The Army’s heavily redacted report includes several instances of how other soldiers knew Guillen was being singled out and harassed.
Khawam said her legal team spoke with several friends and family members who told said Guillén was sexually assaulted. No other details have been provided.
Before her disappearance on April 22, 2020, Guillén had told her family she had thoughts of self-harm but she refrained from reporting the assaults for fear of retaliation.
A Texas Department of Public Safety report that was accidentally released and later sealed by a judge, states that Guillén was killed not by anyone who had harassed or assaulted her.
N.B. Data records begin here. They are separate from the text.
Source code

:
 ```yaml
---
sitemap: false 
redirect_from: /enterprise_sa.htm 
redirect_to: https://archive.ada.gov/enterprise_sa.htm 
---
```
In it, it details the motive behind the killing at the hands of Army Specialist Aaron Robinson, who killed himself as police moved in to arrest him.
Robinson’s girlfriend, Cecily Aguilar, who has also been charged with helping to hide Guillen’s body, told authorities that Guillén had seen Aguilar’s photo on Robinson’s phone and he feared Guillén would recognize her as another soldier’s wife.
The DPS report stated that Robinson told Aguilar he was afraid of getting in trouble for violating the Army’s fraternization rules and as a result, attacked Guillén.
Two months after Guillén’s disappearance, her remains were located roughly 20 miles away from Fort Hood in Belton.
Guillén’s death resulted in the passage of the “I am Vanessa Guillen Act” which removed military commanders from sexual assault investigations The measure was part of National Defense Authorization Act.
Last week, a Texas Tribune and ProPublica analysis found that U.S. Army soldiers accused of sexual assault are less than half as likely to be detained ahead of trial than those accused of offenses like drug use and distribution, disobeying an officer or burglary.